I used rubber bands to tie them all up, cutting the blood flow so that they turned blue.  That really hurt.  I couldn’t stand it but half an hour.  Then when you wanted to remove the rubber bands, they are so tightly bound that you could not do it.  Eventually I had to use scissors to cut them loose.  The pain was so sharp that I lost all sensations for a while.

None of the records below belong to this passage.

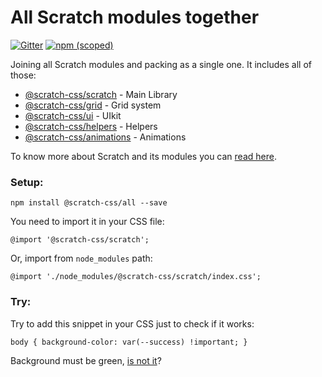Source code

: # All Scratch modules together 

[![Gitter](https://img.shields.io/gitter/room/nwjs/nw.js.svg)](https://gitter.im/scratch-css/all)
[![npm (scoped)](https://img.shields.io/npm/v/@nikoloza/scratch-all.svg)](https://www.npmjs.com/package/@nikoloza/scratch-all)

Joining all Scratch modules and packing as a single one. It includes all of those:

- [@scratch-css/scratch](https://github.com/scratch-css/scratch) - Main Library
- [@scratch-css/grid](https://github.com/scratch-css/grid) - Grid system
- [@scratch-css/ui](https://github.com/scratch-css/ui) - UIkit
- [@scratch-css/helpers](https://github.com/scratch-css/helpers) - Helpers
- [@scratch-css/animations](https://github.com/scratch-css/animations) - Animations

To know more about Scratch and its modules you can [read here](https://github.com/scratch-css/scratch).

### Setup:

    npm install @scratch-css/all --save

You need to import it in your CSS file:
  
    @import '@scratch-css/scratch';
    
Or, import from `node_modules` path:

    @import './node_modules/@scratch-css/scratch/index.css';

### Try:

Try to add this snippet in your CSS just to check if it works:

    body { background-color: var(--success) !important; }
    
Background must be green, [is not it](https://github.com/scratch-css/scratch/issues)?
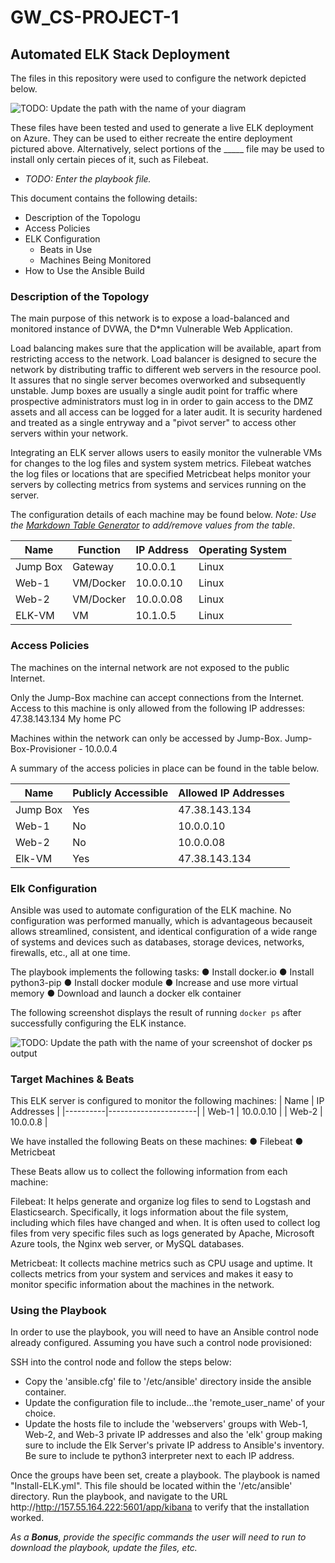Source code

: # GW_CS-PROJECT-1
## Automated ELK Stack Deployment

The files in this repository were used to configure the network depicted below.

![TODO: Update the path with the name of your diagram](Images/diagram_filename.png)

These files have been tested and used to generate a live ELK deployment on Azure. They can be used to either recreate the entire deployment pictured above. Alternatively, select portions of the _____ file may be used to install only certain pieces of it, such as Filebeat.

  - _TODO: Enter the playbook file._

This document contains the following details:
- Description of the Topologu
- Access Policies
- ELK Configuration
  - Beats in Use
  - Machines Being Monitored
- How to Use the Ansible Build


### Description of the Topology

The main purpose of this network is to expose a load-balanced and monitored instance of DVWA, the D*mn Vulnerable Web Application.

Load balancing makes sure that the application will be available, apart from restricting access to the network.
Load balancer is designed to secure the network by distributing traffic to different web servers in the resource pool. It assures that no single server becomes overworked and subsequently unstable. Jump boxes are usually a single audit point for traffic where prospective administrators must log in in order to gain access to the DMZ assets and all access can be logged for a later audit. It is security hardened and treated as a single entryway and a "pivot server" to access other servers within your network.

Integrating an ELK server allows users to easily monitor the vulnerable VMs for changes to the log files and system system metrics.
Filebeat watches the log files or locations that are specified
Metricbeat helps monitor your servers by collecting metrics from systems and services running on the server.

The configuration details of each machine may be found below.
_Note: Use the [Markdown Table Generator](http://www.tablesgenerator.com/markdown_tables) to add/remove values from the table_.

| Name     | Function | IP Address | Operating System |
|----------|----------|------------|------------------|
| Jump Box | Gateway  | 10.0.0.1   | Linux            |
| Web-1    | VM/Docker| 10.0.0.10  | Linux            |
| Web-2    | VM/Docker| 10.0.0.08  | Linux            |
| ELK-VM   | VM       | 10.1.0.5   | Linux            |

### Access Policies

The machines on the internal network are not exposed to the public Internet. 

Only the Jump-Box machine can accept connections from the Internet. Access to this machine is only allowed from the following IP addresses:
47.38.143.134 My home PC

Machines within the network can only be accessed by Jump-Box.
Jump-Box-Provisioner - 10.0.0.4

A summary of the access policies in place can be found in the table below.

| Name     | Publicly Accessible | Allowed IP Addresses |
|----------|---------------------|----------------------|
| Jump Box | Yes                 | 47.38.143.134        |
| Web-1    | No                  | 10.0.0.10            |
| Web-2    | No                  | 10.0.0.08            |
| Elk-VM   | Yes                 | 47.38.143.134        |

### Elk Configuration

Ansible was used to automate configuration of the ELK machine. No configuration was performed manually, which is advantageous becauseit allows streamlined, consistent, and identical configuration of a wide range of systems and devices such as databases, storage devices, networks, firewalls, etc., all at one time.

The playbook implements the following tasks:
● Install docker.io
● Install python3-pip
● Install docker module
● Increase and use more virtual memory
● Download and launch a docker elk container

The following screenshot displays the result of running `docker ps` after successfully configuring the ELK instance.

![TODO: Update the path with the name of your screenshot of docker ps output](Images/docker_ps_output.png)

### Target Machines & Beats
This ELK server is configured to monitor the following machines:
| Name     | IP Addresses         |
|----------|----------------------|
| Web-1    | 10.0.0.10            |
| Web-2    | 10.0.0.8             |

We have installed the following Beats on these machines:
● Filebeat
● Metricbeat

These Beats allow us to collect the following information from each machine:

Filebeat: It helps generate and organize log files to send to Logstash and Elasticsearch. Specifically, it logs information about the file system, including which files have changed and when. It is often used to collect log files from very specific files such as logs generated by Apache, Microsoft Azure tools, the Nginx web server, or MySQL databases.

Metricbeat: It collects machine metrics such as CPU usage and uptime. It collects metrics from your system and services and makes it easy to monitor specific information about the machines in the network.


### Using the Playbook
In order to use the playbook, you will need to have an Ansible control node already configured. Assuming you have such a control node provisioned: 

SSH into the control node and follow the steps below:
- Copy the 'ansible.cfg' file to '/etc/ansible' directory inside the ansible container.
- Update the configuration file to include...the 'remote_user_name' of your choice.
- Update the hosts file to include the 'webservers' groups with Web-1, Web-2, and Web-3 private IP addresses and also the 'elk' group making sure to include the Elk Server's private IP address to Ansible's inventory. Be sure to include te python3 interpreter next to each IP address.

Once the groups have been set, create a playbook. The playbook is named "Install-ELK.yml". This file should be located within the '/etc/ansible' directory.
Run the playbook, and navigate to the URL http://http://157.55.164.222:5601/app/kibana to verify that the installation worked.

_As a **Bonus**, provide the specific commands the user will need to run to download the playbook, update the files, etc._
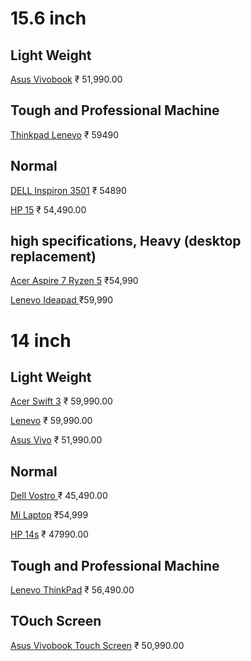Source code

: # 15.6 inch

## Light Weight

[Asus Vivobook](https://www.amazon.in/ASUS-VivoBook-15-6-inch-Integrated-M513IA-EJ311T/dp/B08CHVG9QD/ref=sr_1_15?dchild=1&keywords=laptop+ryzen&qid=1616743941&refinements=p_85:10440599031,p_36:4000000-6000000,p_72:1318476031&rnid=1318475031&rps=1&s=computers&sr=1-15) ₹ 51,990.00

## Tough and Professional Machine

[Thinkpad Lenevo](https://www.amazon.in/Lenovo-ThinkPad-15-6-inch-Microsoft-20RDS18B00/dp/B08HLKC8ZL/) ₹ 59490

## Normal

[DELL Inspiron 3501](https://www.flipkart.com/dell-inspiron-3501-core-i5-11th-gen-8-gb-1-tb-hdd-256-gb-ssd-windows-10-home-laptop/p/itmd9f91e054de7f?pid=COMFY8QX6DWHHFYX&lid=LSTCOMFY8QX6DWHHFYXMFPTAT&marketplace=FLIPKART&q=laptops&store=6bo%2Fb5g&srno=s_1_14&otracker=search&otracker1=search&fm=SEARCH&iid=09695710-b7d7-474c-a067-f1329dec5b55.COMFY8QX6DWHHFYX.SEARCH&ppt=sp&ppn=sp&ssid=4swxm304a2eqmjuo1616940991762&qH=c06ea84a1e3dc3c6) ₹ 54890

[HP 15](https://www.amazon.in/HP-Laptop-15-6-inch-Screen-Windows/dp/B08XNYN5QV/) ₹ 54,490.00

## high specifications, Heavy (desktop replacement)

[Acer Aspire 7 Ryzen 5](https://www.flipkart.com/acer-aspire-7-ryzen-5-hexa-core-5500u-8-gb-512-gb-ssd-windows-10-home-4-graphics-nvidia-geforce-gtx-1650-a715-42g-gaming-laptop/p/itm4385fddc2c72c?pid=COMGYCG8ZBXWPYUU&lid=LSTCOMGYCG8ZBXWPYUUYQDSM8&marketplace=FLIPKART&q=laptops&store=6bo%2Fb5g&srno=s_1_5&otracker=search&otracker1=search&fm=SEARCH&iid=07b9687a-0e8a-4a5f-9025-54662dd33e2a.COMGYCG8ZBXWPYUU.SEARCH&ppt=sp&ppn=sp&ssid=4swxm304a2eqmjuo1616940991762&qH=c06ea84a1e3dc3c6) ₹54,990

[Lenevo Ideapad ](https://www.flipkart.com/lenovo-ideapad-gaming-3-ryzen-5-hexa-core-4600h-8-gb-1-tb-hdd-256-gb-ssd-windows-10-home-4-graphics-nvidia-geforce-gtx-1650-60-hz-15arh05-laptop/p/itm8cc53c2585ee9?pid=COMFUGF8HUXGJK5B&lid=LSTCOMFUGF8HUXGJK5B42DYUS&marketplace=FLIPKART&q=laptop+ryzen&store=search.flipkart.com&srno=s_1_5&otracker=search&otracker1=search&fm=SEARCH&iid=652620b3-52aa-4fb4-a154-bbc652b86ca8.COMFUGF8HUXGJK5B.SEARCH&ppt=sp&ppn=sp&ssid=xjs3a0tt1c0000001616743668281&qH=a3acdfbf1f5c13fc) ₹59,990

# 14 inch

## Light Weight

[Acer Swift 3](https://www.amazon.in/Acer-14-inch-Display-Graphics-SF314-42/dp/B08NXYT6VY/) ₹ 59,990.00

[Lenevo](https://www.flipkart.com/lenovo-ideapad-5-ryzen-7-octa-core-4700u-8-gb-512-gb-ssd-windows-10-home-14are05-thin-light-laptop/p/itm74bdb1c4b2516?pid=COMFXVAS6FYXYMHW&lid=LSTCOMFXVAS6FYXYMHWII0UO7&marketplace=FLIPKART&q=laptops&store=6bo%2Fb5g&srno=s_3_65&otracker=search&otracker1=search&fm=SEARCH&iid=060d609c-ac94-4481-95b3-fc74d81603d0.COMFXVAS6FYXYMHW.SEARCH&ppt=sp&ppn=sp&ssid=4swxm304a2eqmjuo1616940991762&qH=c06ea84a1e3dc3c6) ₹ 59,990.00

[Asus Vivo](https://www.amazon.in/ASUS-VivoBook-15-6-inch-Integrated-M513IA-EJ310T/dp/B08CHZGPCB/ref=sr_1_22?dchild=1&keywords=ryzen+5+laptop&qid=1616746845&refinements=p_85:10440599031,p_36:-6000000&rnid=1318502031&rps=1&s=computers&sr=1-22) ₹ 51,990.00

## Normal

[Dell Vostro ](https://www.amazon.in/Dell-Display-Ryzen-5-Graphics-D552122WIN9DE/dp/B08MQLRQ9K) ₹ 45,490.00

[Mi Laptop](https://www.flipkart.com/mi-notebook-horizon-14-core-i5-10th-gen-8-gb-512-gb-ssd-windows-10-home-2-graphics-jyu4245in-thin-light-laptop/p/itm079de16f35f60?pid=COMFW48WZ65DMHXM&lid=LSTCOMFW48WZ65DMHXMUTJZB7&marketplace=FLIPKART&store=6bo%2Fb5g&srno=b_1_6&otracker=product_breadCrumbs_Mi%20Laptops&fm=SEARCH&iid=73458a59-8039-44d9-9503-30cd339672ec.COMFW48WZ65DMHXM.SEARCH&ppt=pp&ppn=pp&ssid=y94jfs08cybka6m81616941440879) ₹54,999

[HP 14s](https://www.flipkart.com/hp-14s-ryzen-5-quad-core-3500u-3rd-gen-8-gb-1-tb-hdd-256-gb-ssd-windows-10-home-14s-dk0093au-thin-light-laptop/p/itm981e96aec39c4?pid=COMFMEFVCJCXDCUF&lid=LSTCOMFMEFVCJCXDCUFNOYBFQ&marketplace=FLIPKART&q=laptop&store=6bo/b5g&srno=s_1_6&otracker=search&otracker1=search&fm=SEARCH&iid=6451269c-0105-411f-bbec-20b88b72da6f.COMFMEFVCJCXDCUF.SEARCH&ppt=sp&ppn=sp&ssid=38h9lflf1s0000001616745010608&qH=312f91285e048e09) ₹ 47990.00

## Tough and Professional Machine

[Lenevo ThinkPad](https://www.amazon.in/dp/B08HLYQ4ZM/) ₹ 56,490.00

## TOuch Screen

[Asus Vivobook Touch Screen](https://www.flipkart.com/asus-vivobook-flip-14-ryzen-3-quad-core-4300u-4-gb-256-gb-ssd-windows-10-home-tm420ia-ec096ts-2-1-laptop/p/itmaad6b9135e37b?pid=COMFTBYVFZZRZBW4&lid=LSTCOMFTBYVFZZRZBW41CC59R&marketplace=FLIPKART&store=6bo%2Fb5g&srno=b_7_145&otracker=browse&fm=organic&iid=85031b78-8ece-41b0-99bb-399c4d619cdc.COMFTBYVFZZRZBW4.SEARCH&ppt=browse&ppn=browse&ssid=64ohyy9diz0al3pc1616938801885) ₹ 50,990.00
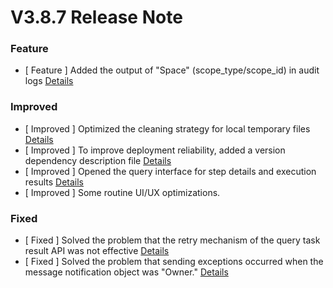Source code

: # V3.8.7 Release Note



### Feature
- [ Feature ] Added the output of "Space" (scope_type/scope_id) in audit logs [Details](http://github.com/TencentBlueKing/bk-job/issues/2685)


### Improved
- [ Improved ] Optimized the cleaning strategy for local temporary files [Details](http://github.com/TencentBlueKing/bk-job/issues/2496)
- [ Improved ] To improve deployment reliability, added a version dependency description file [Details](http://github.com/TencentBlueKing/bk-job/issues/2696)
- [ Improved ] Opened the query interface for step details and execution results [Details](http://github.com/TencentBlueKing/bk-job/issues/2596)
- [ Improved ] Some routine UI/UX optimizations.


### Fixed
- [ Fixed ] Solved the problem that the retry mechanism of the query task result API was not effective [Details](http://github.com/TencentBlueKing/bk-job/issues/2729)
- [ Fixed ] Solved the problem that sending exceptions occurred when the message notification object was "Owner." [Details](http://github.com/TencentBlueKing/bk-job/issues/2442)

Other than rubber bands, trans subjects could be quite ingenious in using whatever is most conveniently at hand to create the look that matches their gender image.  In hope of creating a flat look in the groins, MTF Huei-Tze boldly used the sealing tapes sold in her family grocery store and taped the unwanted organs down:

It was very uncomfortable in summer time because the skin under the sealing tape would canker.  But I felt very happy because at least temporarily I was a girl.  I did that from third grade in the elementary school to second year in junior high.  When I had to go to the bathroom, I would peel the tape off and press it back on afterwards.  And my skin would canker all the time…I had done other crazy things.  I would soak my organs in very hot water and I got burnt right away.  I really hate this organ; it should not belong to me.  I must do something to get rid of it.

Psychiatrists would probably view this kind of “self-mutilating” behavior as an expression of “self-hatred.”  But the language and attitude of the trans subjects demonstrate clearly that it is not self-hatred, for the object of the hatred is in no way “part of the self.”  What the body should have, should not have; what is one’s own, what is not—trans subjects have very definite ideas about these things.  Their self-determination in the body is actually testing the bottom line of feminist position on “our bodies, ourselves.”

The media or medical professionals tend to view such attitudes or acts as impulsive if not compulsive, saying that the trans subjects are doing those things because they are psychologically unbalanced.  But many trans subjects are far from impulsive in the construction of their gender embodiment.  SRS procedure is an important life choice, so trans subjects have their own calculations.  Even when surgery is available and parental consent is in hand, some trans subjects still have their own considerations.  The lack of relevant information and the imperfection of the medical procedure are most acutely felt by FTMs.  FTM Tim had been waiting to go this way for 17 years.  Now that everything is ready, he calmly deliberates and asks his psychiatrist not to rush him into the procedures even though he is fast approaching the surgery cut-off age of 40.  Tim explains: “I have not found out all there is to know about the surgery, and what I see today is still evolving and the techniques are improving.”  He eventually received surgery in 2002, having “learned everything about the procedure and evaluated all available doctors and hospitals.”[23]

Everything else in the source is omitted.